And, my god, Judy Garland is enchanting.
posted by Ivan Fyodorovich at 9:18 PM on September 21, 2022 [4 favorites]


Utterly, eminently quotable
posted by one for the books at 10:06 PM on September 21, 2022


quotable
And in the most unexpected ways.
posted by bartleby at 10:27 PM on September 21, 2022 [3 favorites]


I have long maintained that The Wizard of Oz and not Citizen Kane belongs at the top of the 'best films of all time' list. To think it was made in 1939! What a marvel. When I saw it as a kid in the 1980s I had assumed it was made in the 60s or so.
posted by emd3737 at 10:55 PM on September 21, 2022 [7 favorites]


If you have never seen this would you consider watching it now and sharing your reactions?
Not fellow MeFites AFAIK, but YouTube can help out here. First time watching tWoOz for:
Russian Teenager
Tennessee Redhead
a couch full of Bulgarian models
Romanian/Filipina couple
posted by bartleby at 11:12 PM on September 21, 2022 [5 favorites]

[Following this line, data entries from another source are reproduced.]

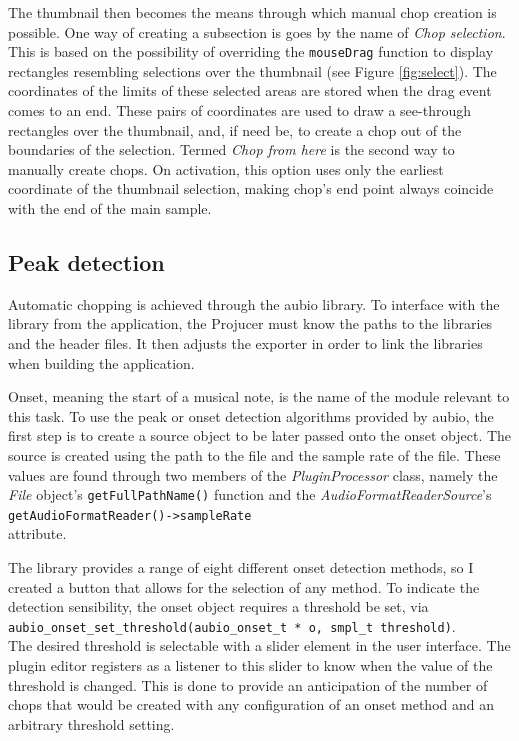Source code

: \documentclass[12pt, a4paper, hidelinks]{report}
\begin{document}
	The thumbnail then becomes the means through which manual chop creation is possible. One way of creating a subsection is goes by the name of \textit{Chop selection}. This is based on the possibility of overriding the \texttt{mouseDrag} function to display rectangles resembling selections over the thumbnail (see Figure \ref{fig:select}). The coordinates of the limits of these selected areas are stored when the drag event comes to an end. These pairs of coordinates are used to draw a see-through rectangles over the thumbnail, and, if need be, to create a chop out of the boundaries of the selection. Termed \textit{Chop from here} is the second way to manually create chops. On activation, this option uses only the earliest coordinate of the thumbnail selection, making chop's end point always coincide with the end of the main sample. \par
	
	\subsection{Peak detection}
	Automatic chopping is achieved through the aubio library. To interface with the library from the application, the Projucer must know the paths to the libraries and the header files. It then adjusts the exporter in order to link the libraries when building the application.\par    
	Onset, meaning the start of a musical note, is the name of the module relevant to this task. To use the peak or onset detection algorithms provided by aubio, the first step is to create a source object to be later passed onto the onset object. The source is created using the path to the file and the sample rate of the file. These values are found through two members of the \textit{PluginProcessor} class, namely the \textit{File} object's  \texttt{getFullPathName()} function and the \textit{AudioFormatReaderSource}'s \texttt{getAudioFormatReader()->sampleRate} \\attribute. \par
	
	The library provides a range of eight different onset detection methods, so I created a button that allows for the selection of any method. To indicate the detection sensibility, the onset object requires a threshold be set, via\\
	\texttt{aubio\_onset\_set\_threshold(aubio\_onset\_t * o, smpl\_t threshold)}.\\
	The desired threshold is selectable with a slider element in the user interface. The plugin editor registers as a listener to this slider to know when the value of the threshold is changed. This is done to provide an anticipation of the number of chops that would be created with any configuration of an onset method and an arbitrary threshold setting. \par
	
\end{document}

OMG, bartleby, thank you for those links. I’m well acquainted with first time song listening videos, but it never occurred to me there would be first time movie viewings (‘cause, y’know, copyrights) Those are really fun! Interesting to see which scenes get the same reaction from the first-timers. The trees seem to really hit hard.
posted by Thorzdad at 5:47 AM on September 22, 2022 [2 favorites]


Oh wow, I just posted this because I noticed it wasn't up and then today, in my FB memories from nine years ago today was this photo of our kiddo, in his lion mask on the way to see the 3-D re-release. DOT Jr. was such an Oz superfan. I read him maybe 18 of the books, I think.

Now I'm also remembering how the re-release had Happy Meal toys that came out at McDonald's and when we went through the line they would always ask us if we wanted the boy toy or the girl toy, meaning a Transformer or a Wizard of Oz character.

"Boy toy or girl toy?"
"The Wizard of Oz toy."
"So it's for a girl."
"It's for a boy."
"He doesn't want the Transformer?"
"He wants the Wizard of Oz toy."
"He wants the girl toy?"
"The Wizard of Oz toy."
"[muffled, like their hand is over the mic] This boy wants the girl toy. Should I just give it to him?"

Kiddo is now thirteen, 5'8" with pink hair and usually wearing an Evil Dead beanie, even in summer. I wonder how much he remembers of his Oz phase.
posted by DirtyOldTown at 7:00 AM on September 22, 2022 [9 favorites]


I have long maintained that The Wizard of Oz and not Citizen Kane belongs at the top of the 'best films of all time' list. To think it was made in 1939! What a marvel.

I kind of get that. It’s definitely a spectacular film. Even watching those ‘first viewing’ videos, I can’t help but wonder if the young viewers understand the complexity and craft involved in the production? People today are simply so accustomed to CG effects, that they just accept what they are watching without any real wonder. They know it’s mostly CG.

A like ‘Wizard’ is all practical effects (with a few optical shots) The tornado, for instance, is an amazing effect, and pretty damned believable (the story behind how it was created is pretty cool, and a great example of the craft of the period) It would have certainly amazed audiences in a ‘how the hell did they film a tornado like that?’ way. I kind of feel like the new viewers, while obviously being impressed with the film, are missing-out on that deeper level of shock/immersion, because they’re just so used to almost anything being possible in films now.
posted by Thorzdad at 7:17 AM on September 22, 2022 [4 favorites]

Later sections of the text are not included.